Omar Khayyam, Persian polymath, scientist, philosopher, astronomer and poet of the 11th century. He was born in 1048, Neyshabur , Iran, and died in 1131. He was renowned in his own country and time for his scientific accomplishments but mainly known to English-speaking readers through the translation of a collection of his Robaiyat (Quatrains), by the English writer Edward FitzGerald.
His name Khayyam (“Tentmaker”) might have been gained from his father’s job. He received a good education in philosophy and sciences in his hometown Neyshabur before traveling to Samarkand, where he completed his algebra book, on which his mathematical renown mainly rests.
Each of Khayyam’s quatrains shapes a complete poem in itself. His poetry reveals a man of deep thought, troubled by the questions of the nature of reality, eternal, and uncertainty of life.

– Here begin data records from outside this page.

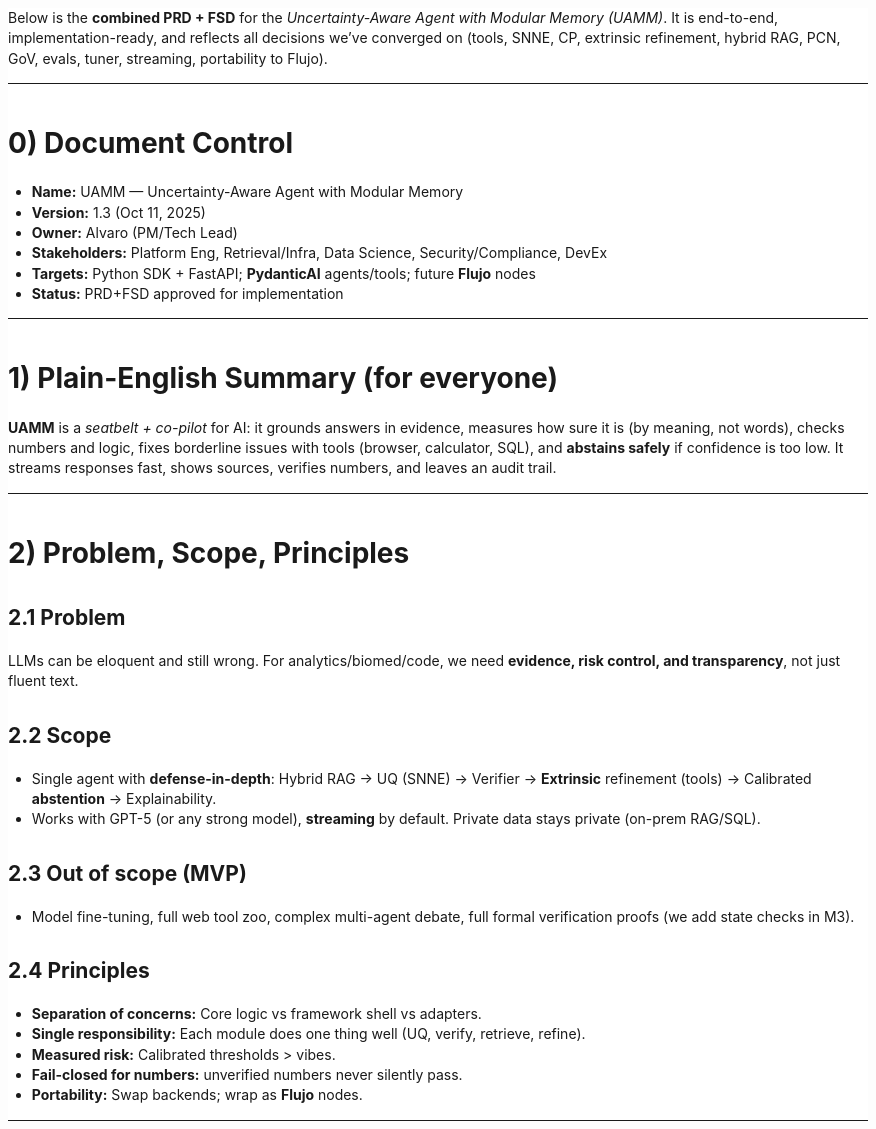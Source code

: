 Below is the **combined PRD + FSD** for the *Uncertainty-Aware Agent with Modular Memory (UAMM)*. It is end-to-end, implementation-ready, and reflects all decisions we’ve converged on (tools, SNNE, CP, extrinsic refinement, hybrid RAG, PCN, GoV, evals, tuner, streaming, portability to Flujo).

---

# 0) Document Control

* **Name:** UAMM — Uncertainty-Aware Agent with Modular Memory
* **Version:** 1.3 (Oct 11, 2025)
* **Owner:** Alvaro (PM/Tech Lead)
* **Stakeholders:** Platform Eng, Retrieval/Infra, Data Science, Security/Compliance, DevEx
* **Targets:** Python SDK + FastAPI; **PydanticAI** agents/tools; future **Flujo** nodes
* **Status:** PRD+FSD approved for implementation

---

# 1) Plain-English Summary (for everyone)

**UAMM** is a *seatbelt + co-pilot* for AI: it grounds answers in evidence, measures how sure it is (by meaning, not words), checks numbers and logic, fixes borderline issues with tools (browser, calculator, SQL), and **abstains safely** if confidence is too low. It streams responses fast, shows sources, verifies numbers, and leaves an audit trail.

---

# 2) Problem, Scope, Principles

## 2.1 Problem

LLMs can be eloquent and still wrong. For analytics/biomed/code, we need **evidence, risk control, and transparency**, not just fluent text.

## 2.2 Scope

* Single agent with **defense-in-depth**: Hybrid RAG → UQ (SNNE) → Verifier → **Extrinsic** refinement (tools) → Calibrated **abstention** → Explainability.
* Works with GPT-5 (or any strong model), **streaming** by default. Private data stays private (on-prem RAG/SQL).

## 2.3 Out of scope (MVP)

* Model fine-tuning, full web tool zoo, complex multi-agent debate, full formal verification proofs (we add state checks in M3).

## 2.4 Principles

* **Separation of concerns:** Core logic vs framework shell vs adapters.
* **Single responsibility:** Each module does one thing well (UQ, verify, retrieve, refine).
* **Measured risk:** Calibrated thresholds > vibes.
* **Fail-closed for numbers:** unverified numbers never silently pass.
* **Portability:** Swap backends; wrap as **Flujo** nodes.

---
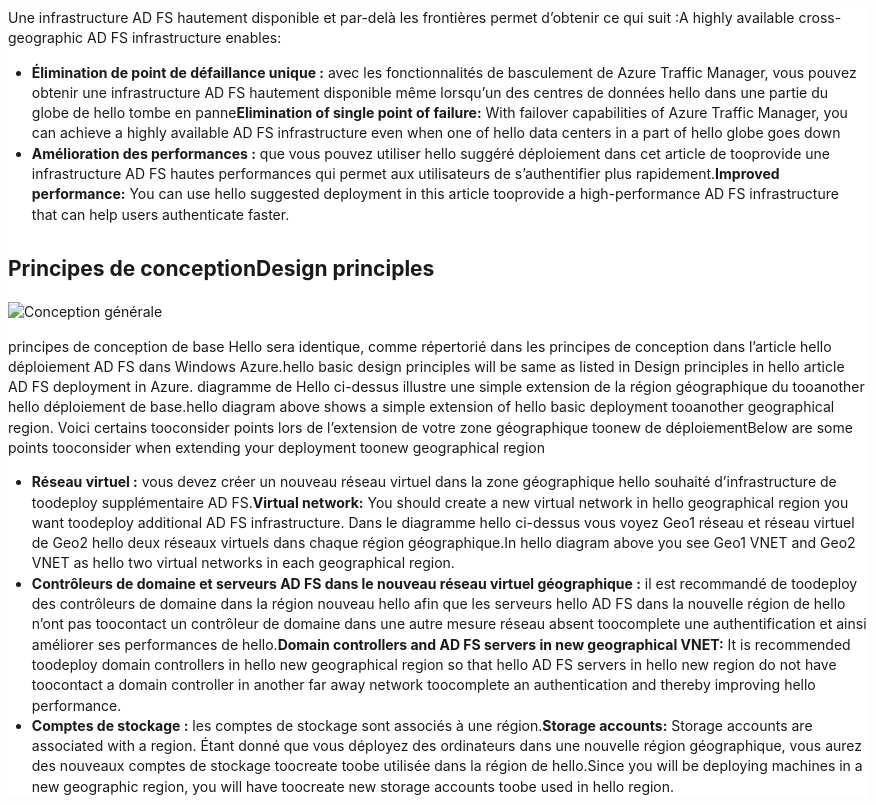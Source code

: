 <span data-ttu-id="5cf72-108">Une infrastructure AD FS hautement disponible et par-delà les frontières permet d’obtenir ce qui suit :</span><span class="sxs-lookup"><span data-stu-id="5cf72-108">A highly available cross-geographic AD FS infrastructure enables:</span></span>

* <span data-ttu-id="5cf72-109">**Élimination de point de défaillance unique :** avec les fonctionnalités de basculement de Azure Traffic Manager, vous pouvez obtenir une infrastructure AD FS hautement disponible même lorsqu’un des centres de données hello dans une partie du globe de hello tombe en panne</span><span class="sxs-lookup"><span data-stu-id="5cf72-109">**Elimination of single point of failure:** With failover capabilities of Azure Traffic Manager, you can achieve a highly available AD FS infrastructure even when one of hello data centers in a part of hello globe goes down</span></span>
* <span data-ttu-id="5cf72-110">**Amélioration des performances :** que vous pouvez utiliser hello suggéré déploiement dans cet article de tooprovide une infrastructure AD FS hautes performances qui permet aux utilisateurs de s’authentifier plus rapidement.</span><span class="sxs-lookup"><span data-stu-id="5cf72-110">**Improved performance:** You can use hello suggested deployment in this article tooprovide a high-performance AD FS infrastructure that can help users authenticate faster.</span></span> 

## <a name="design-principles"></a><span data-ttu-id="5cf72-111">Principes de conception</span><span class="sxs-lookup"><span data-stu-id="5cf72-111">Design principles</span></span>
![Conception générale](./media/active-directory-adfs-in-azure-with-azure-traffic-manager/blockdiagram.png)

<span data-ttu-id="5cf72-113">principes de conception de base Hello sera identique, comme répertorié dans les principes de conception dans l’article hello déploiement AD FS dans Windows Azure.</span><span class="sxs-lookup"><span data-stu-id="5cf72-113">hello basic design principles will be same as listed in Design principles in hello article AD FS deployment in Azure.</span></span> <span data-ttu-id="5cf72-114">diagramme de Hello ci-dessus illustre une simple extension de la région géographique du tooanother hello déploiement de base.</span><span class="sxs-lookup"><span data-stu-id="5cf72-114">hello diagram above shows a simple extension of hello basic deployment tooanother geographical region.</span></span> <span data-ttu-id="5cf72-115">Voici certains tooconsider points lors de l’extension de votre zone géographique toonew de déploiement</span><span class="sxs-lookup"><span data-stu-id="5cf72-115">Below are some points tooconsider when extending your deployment toonew geographical region</span></span>

* <span data-ttu-id="5cf72-116">**Réseau virtuel :** vous devez créer un nouveau réseau virtuel dans la zone géographique hello souhaité d’infrastructure de toodeploy supplémentaire AD FS.</span><span class="sxs-lookup"><span data-stu-id="5cf72-116">**Virtual network:** You should create a new virtual network in hello geographical region you want toodeploy additional AD FS infrastructure.</span></span> <span data-ttu-id="5cf72-117">Dans le diagramme hello ci-dessus vous voyez Geo1 réseau et réseau virtuel de Geo2 hello deux réseaux virtuels dans chaque région géographique.</span><span class="sxs-lookup"><span data-stu-id="5cf72-117">In hello diagram above you see Geo1 VNET and Geo2 VNET as hello two virtual networks in each geographical region.</span></span>
* <span data-ttu-id="5cf72-118">**Contrôleurs de domaine et serveurs AD FS dans le nouveau réseau virtuel géographique :** il est recommandé de toodeploy des contrôleurs de domaine dans la région nouveau hello afin que les serveurs hello AD FS dans la nouvelle région de hello n’ont pas toocontact un contrôleur de domaine dans une autre mesure réseau absent toocomplete une authentification et ainsi améliorer ses performances de hello.</span><span class="sxs-lookup"><span data-stu-id="5cf72-118">**Domain controllers and AD FS servers in new geographical VNET:** It is recommended toodeploy domain controllers in hello new geographical region so that hello AD FS servers in hello new region do not have toocontact a domain controller in another far away network toocomplete an authentication and thereby improving hello performance.</span></span>
* <span data-ttu-id="5cf72-119">**Comptes de stockage :** les comptes de stockage sont associés à une région.</span><span class="sxs-lookup"><span data-stu-id="5cf72-119">**Storage accounts:** Storage accounts are associated with a region.</span></span> <span data-ttu-id="5cf72-120">Étant donné que vous déployez des ordinateurs dans une nouvelle région géographique, vous aurez des nouveaux comptes de stockage toocreate toobe utilisée dans la région de hello.</span><span class="sxs-lookup"><span data-stu-id="5cf72-120">Since you will be deploying machines in a new geographic region, you will have toocreate new storage accounts toobe used in hello region.</span></span>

He has challenged religious doctrines, alluded to the hypocrisy of the time, cast doubt on almost every facet of belief, and appears to have advocated a type of humanism.
“The mysteries of eternity, neither you can know, nor I.
The cryptic letters, neither you can decode, nor I.
It comes from behind a screen, our converse, yours and mine.
And when the curtain falls, neither you remain, nor I.”
“Would that somewhere there were a place for resting,
Or that this endless road would lead to an arriving.
Or that after millennia, deep from the earth’s belly,
Like fragile green shoots, we had hopes of rising.”